In the 24 to 72 hours window, the coverage broadens from project announcements to the wider operating environment for business and governance. Several articles focus on U.S. sanctions and their political-economic implications, including the blacklisting of former President Joseph Kabila over alleged support for Rwanda-backed M23 and the Congo River Alliance—alongside pro-sanctions marches in Kinshasa. This sanctions push is also tied in the reporting to the broader U.S.-brokered “Washington Accords” and expectations in Kinshasa about U.S. engagement. Separately, mining-sector policy is highlighted through cobalt export quotas, which are said to be forcing major producers to adjust production strategies (e.g., shifting toward copper-first approaches or pausing output to avoid producing cobalt that cannot be exported under 2026 caps). There is also continuity on the digital and connectivity agenda, with EU humanitarian diplomacy in eastern DRC and aviation expansion plans (Air Congo’s planned Kinshasa–Brussels route) appearing as signals of longer-term economic re-linking.
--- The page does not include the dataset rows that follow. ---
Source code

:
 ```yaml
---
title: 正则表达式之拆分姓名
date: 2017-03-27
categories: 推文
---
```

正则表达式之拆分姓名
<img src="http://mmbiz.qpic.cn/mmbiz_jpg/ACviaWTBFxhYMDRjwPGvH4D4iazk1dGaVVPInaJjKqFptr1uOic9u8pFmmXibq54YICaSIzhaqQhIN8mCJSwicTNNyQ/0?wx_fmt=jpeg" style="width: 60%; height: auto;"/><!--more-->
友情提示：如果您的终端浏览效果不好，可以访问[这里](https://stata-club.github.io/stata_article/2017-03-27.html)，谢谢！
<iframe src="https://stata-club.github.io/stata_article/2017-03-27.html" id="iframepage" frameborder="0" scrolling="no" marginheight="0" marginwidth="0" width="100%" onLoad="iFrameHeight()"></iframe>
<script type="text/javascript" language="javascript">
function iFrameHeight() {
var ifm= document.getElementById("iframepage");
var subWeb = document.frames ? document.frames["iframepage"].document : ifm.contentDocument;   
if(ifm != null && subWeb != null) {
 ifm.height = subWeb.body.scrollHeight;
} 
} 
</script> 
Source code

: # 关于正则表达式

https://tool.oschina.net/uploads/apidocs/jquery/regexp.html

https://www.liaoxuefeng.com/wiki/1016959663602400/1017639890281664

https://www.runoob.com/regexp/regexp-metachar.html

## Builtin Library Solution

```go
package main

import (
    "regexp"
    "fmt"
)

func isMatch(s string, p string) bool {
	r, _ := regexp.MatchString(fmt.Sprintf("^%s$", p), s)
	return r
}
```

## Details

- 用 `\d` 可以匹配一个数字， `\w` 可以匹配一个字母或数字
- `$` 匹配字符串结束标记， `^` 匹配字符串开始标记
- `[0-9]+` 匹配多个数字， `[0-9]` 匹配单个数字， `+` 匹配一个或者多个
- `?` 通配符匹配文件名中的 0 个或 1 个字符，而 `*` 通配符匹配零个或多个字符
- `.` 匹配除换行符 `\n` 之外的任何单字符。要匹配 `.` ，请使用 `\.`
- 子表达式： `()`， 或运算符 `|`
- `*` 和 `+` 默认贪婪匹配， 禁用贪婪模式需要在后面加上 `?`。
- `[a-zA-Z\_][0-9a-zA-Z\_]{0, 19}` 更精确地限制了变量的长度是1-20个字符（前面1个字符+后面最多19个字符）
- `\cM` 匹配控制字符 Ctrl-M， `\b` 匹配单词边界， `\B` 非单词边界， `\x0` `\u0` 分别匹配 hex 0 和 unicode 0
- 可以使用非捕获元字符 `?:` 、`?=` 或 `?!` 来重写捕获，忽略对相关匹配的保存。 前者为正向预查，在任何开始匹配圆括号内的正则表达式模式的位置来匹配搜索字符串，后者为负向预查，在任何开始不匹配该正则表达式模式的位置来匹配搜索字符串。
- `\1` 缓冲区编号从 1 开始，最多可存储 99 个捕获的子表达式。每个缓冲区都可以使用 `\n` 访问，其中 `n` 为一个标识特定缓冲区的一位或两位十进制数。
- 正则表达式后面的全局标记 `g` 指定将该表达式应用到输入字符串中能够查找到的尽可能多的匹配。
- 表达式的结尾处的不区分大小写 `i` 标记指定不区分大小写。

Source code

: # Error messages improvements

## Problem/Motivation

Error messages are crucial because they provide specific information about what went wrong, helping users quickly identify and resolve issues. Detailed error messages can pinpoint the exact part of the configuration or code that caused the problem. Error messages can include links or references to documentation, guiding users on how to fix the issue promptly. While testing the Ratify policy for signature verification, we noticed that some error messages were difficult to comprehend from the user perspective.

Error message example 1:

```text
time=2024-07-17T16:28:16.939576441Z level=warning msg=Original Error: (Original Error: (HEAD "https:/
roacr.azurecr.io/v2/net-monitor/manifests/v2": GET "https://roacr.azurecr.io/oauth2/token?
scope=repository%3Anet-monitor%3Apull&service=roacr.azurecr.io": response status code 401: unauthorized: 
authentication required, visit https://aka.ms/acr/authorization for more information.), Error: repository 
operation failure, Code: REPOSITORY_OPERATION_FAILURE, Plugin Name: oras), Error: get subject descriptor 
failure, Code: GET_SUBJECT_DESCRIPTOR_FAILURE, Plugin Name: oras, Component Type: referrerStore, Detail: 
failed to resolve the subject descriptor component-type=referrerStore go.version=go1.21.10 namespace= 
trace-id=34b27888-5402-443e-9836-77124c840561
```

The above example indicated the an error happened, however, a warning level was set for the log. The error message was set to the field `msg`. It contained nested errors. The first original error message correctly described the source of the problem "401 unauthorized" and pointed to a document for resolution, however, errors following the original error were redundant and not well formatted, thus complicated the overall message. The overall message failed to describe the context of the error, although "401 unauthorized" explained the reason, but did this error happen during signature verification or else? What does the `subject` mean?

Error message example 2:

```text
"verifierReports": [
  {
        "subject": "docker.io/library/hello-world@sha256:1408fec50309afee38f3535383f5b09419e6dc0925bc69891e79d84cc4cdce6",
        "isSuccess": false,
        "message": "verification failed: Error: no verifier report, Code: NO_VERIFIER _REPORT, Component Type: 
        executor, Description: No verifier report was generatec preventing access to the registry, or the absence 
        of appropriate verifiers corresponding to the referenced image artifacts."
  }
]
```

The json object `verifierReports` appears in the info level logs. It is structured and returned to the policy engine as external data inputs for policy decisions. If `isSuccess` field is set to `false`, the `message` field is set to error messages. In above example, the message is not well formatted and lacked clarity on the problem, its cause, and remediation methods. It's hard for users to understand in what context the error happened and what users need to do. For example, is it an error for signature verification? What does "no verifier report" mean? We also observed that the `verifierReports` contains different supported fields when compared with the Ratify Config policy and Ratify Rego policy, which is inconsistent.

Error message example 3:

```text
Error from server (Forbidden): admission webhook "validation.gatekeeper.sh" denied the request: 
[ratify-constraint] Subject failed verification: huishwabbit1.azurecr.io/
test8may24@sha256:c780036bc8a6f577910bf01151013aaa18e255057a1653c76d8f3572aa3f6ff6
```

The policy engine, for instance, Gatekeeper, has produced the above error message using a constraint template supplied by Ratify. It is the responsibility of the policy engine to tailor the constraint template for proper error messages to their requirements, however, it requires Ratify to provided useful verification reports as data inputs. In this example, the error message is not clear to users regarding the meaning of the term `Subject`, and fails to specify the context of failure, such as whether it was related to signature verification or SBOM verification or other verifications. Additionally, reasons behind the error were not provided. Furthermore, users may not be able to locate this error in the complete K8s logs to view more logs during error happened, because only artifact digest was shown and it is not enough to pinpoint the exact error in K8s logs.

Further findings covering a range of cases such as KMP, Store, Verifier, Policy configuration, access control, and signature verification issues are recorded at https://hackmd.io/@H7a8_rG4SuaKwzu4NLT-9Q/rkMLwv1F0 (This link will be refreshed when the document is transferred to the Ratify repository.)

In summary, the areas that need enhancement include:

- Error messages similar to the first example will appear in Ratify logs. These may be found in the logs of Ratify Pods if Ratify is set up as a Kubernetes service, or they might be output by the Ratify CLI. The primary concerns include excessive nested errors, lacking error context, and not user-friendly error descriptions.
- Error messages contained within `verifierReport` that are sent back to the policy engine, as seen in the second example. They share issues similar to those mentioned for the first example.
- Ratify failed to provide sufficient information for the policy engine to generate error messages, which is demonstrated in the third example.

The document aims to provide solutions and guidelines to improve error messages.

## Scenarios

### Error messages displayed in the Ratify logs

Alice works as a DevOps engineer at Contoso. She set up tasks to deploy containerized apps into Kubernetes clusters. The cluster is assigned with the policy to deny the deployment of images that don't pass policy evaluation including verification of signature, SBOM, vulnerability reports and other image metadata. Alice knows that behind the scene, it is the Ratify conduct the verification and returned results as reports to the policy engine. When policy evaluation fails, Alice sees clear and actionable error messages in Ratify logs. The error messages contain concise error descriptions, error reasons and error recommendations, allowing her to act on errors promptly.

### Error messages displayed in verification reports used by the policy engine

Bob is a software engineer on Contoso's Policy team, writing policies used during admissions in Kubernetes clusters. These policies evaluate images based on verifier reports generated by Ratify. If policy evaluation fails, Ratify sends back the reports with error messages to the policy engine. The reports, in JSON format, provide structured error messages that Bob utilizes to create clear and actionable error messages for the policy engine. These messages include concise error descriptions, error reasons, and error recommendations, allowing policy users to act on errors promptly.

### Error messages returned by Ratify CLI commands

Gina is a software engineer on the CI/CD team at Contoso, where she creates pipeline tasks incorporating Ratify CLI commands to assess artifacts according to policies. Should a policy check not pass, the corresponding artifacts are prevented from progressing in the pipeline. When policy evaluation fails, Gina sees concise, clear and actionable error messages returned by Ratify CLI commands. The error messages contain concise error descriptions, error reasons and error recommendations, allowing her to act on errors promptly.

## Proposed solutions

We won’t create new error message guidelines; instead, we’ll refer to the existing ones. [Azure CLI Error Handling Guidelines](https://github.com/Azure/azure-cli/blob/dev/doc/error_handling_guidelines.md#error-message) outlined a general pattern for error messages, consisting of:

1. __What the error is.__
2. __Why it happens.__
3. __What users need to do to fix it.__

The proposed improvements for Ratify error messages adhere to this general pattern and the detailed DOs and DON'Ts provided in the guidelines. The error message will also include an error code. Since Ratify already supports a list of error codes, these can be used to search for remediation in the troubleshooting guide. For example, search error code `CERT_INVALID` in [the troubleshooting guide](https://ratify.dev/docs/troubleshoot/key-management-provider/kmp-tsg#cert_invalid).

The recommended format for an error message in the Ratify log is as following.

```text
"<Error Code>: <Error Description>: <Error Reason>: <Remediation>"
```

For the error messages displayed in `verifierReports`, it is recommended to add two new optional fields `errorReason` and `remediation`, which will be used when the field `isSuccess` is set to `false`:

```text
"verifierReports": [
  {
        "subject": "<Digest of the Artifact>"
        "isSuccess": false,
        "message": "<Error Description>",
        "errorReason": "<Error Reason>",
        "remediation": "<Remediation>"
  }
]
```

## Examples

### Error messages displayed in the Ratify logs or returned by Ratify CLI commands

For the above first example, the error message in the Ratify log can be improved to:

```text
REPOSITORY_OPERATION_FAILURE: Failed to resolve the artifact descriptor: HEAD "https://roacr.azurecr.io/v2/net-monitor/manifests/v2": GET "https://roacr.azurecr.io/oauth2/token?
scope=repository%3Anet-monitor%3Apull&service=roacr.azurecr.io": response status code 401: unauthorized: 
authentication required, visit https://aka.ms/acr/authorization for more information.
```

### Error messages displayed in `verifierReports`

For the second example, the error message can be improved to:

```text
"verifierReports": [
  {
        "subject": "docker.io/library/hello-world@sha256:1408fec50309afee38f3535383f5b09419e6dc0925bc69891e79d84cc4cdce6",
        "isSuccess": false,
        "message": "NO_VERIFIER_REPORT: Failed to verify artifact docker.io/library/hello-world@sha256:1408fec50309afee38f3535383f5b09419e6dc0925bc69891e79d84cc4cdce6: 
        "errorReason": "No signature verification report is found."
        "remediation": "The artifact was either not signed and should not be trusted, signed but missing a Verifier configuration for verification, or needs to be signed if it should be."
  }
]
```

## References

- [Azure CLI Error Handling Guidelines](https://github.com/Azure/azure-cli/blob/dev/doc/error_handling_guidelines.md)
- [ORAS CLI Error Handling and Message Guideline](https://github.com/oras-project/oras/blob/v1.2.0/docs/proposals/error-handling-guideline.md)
Looking further back (3 to 7 days), the strongest business-relevant continuity is the tightening of state control and governance around extractives and finance. Coverage includes President Tshisekedi ordering a 30-day audit of copper and cobalt export revenues and state-owned assets, aimed at creating a “single traceable chain” across port agencies, the central bank, and financial institutions to close loopholes. There is also ongoing attention to how international partners engage with Congo’s mineral and security ecosystem—for example, reporting that the U.S. denied funding paramilitary mine-guard units even as Kinshasa announced plans for a mine security structure. Overall, the most recent 12-hour items suggest a shift toward concrete investment and infrastructure execution (digital transformation and power connectivity), while the older material underscores the governance, sanctions, and extractives-policy backdrop that will shape whether those investments can translate into stable, bankable outcomes.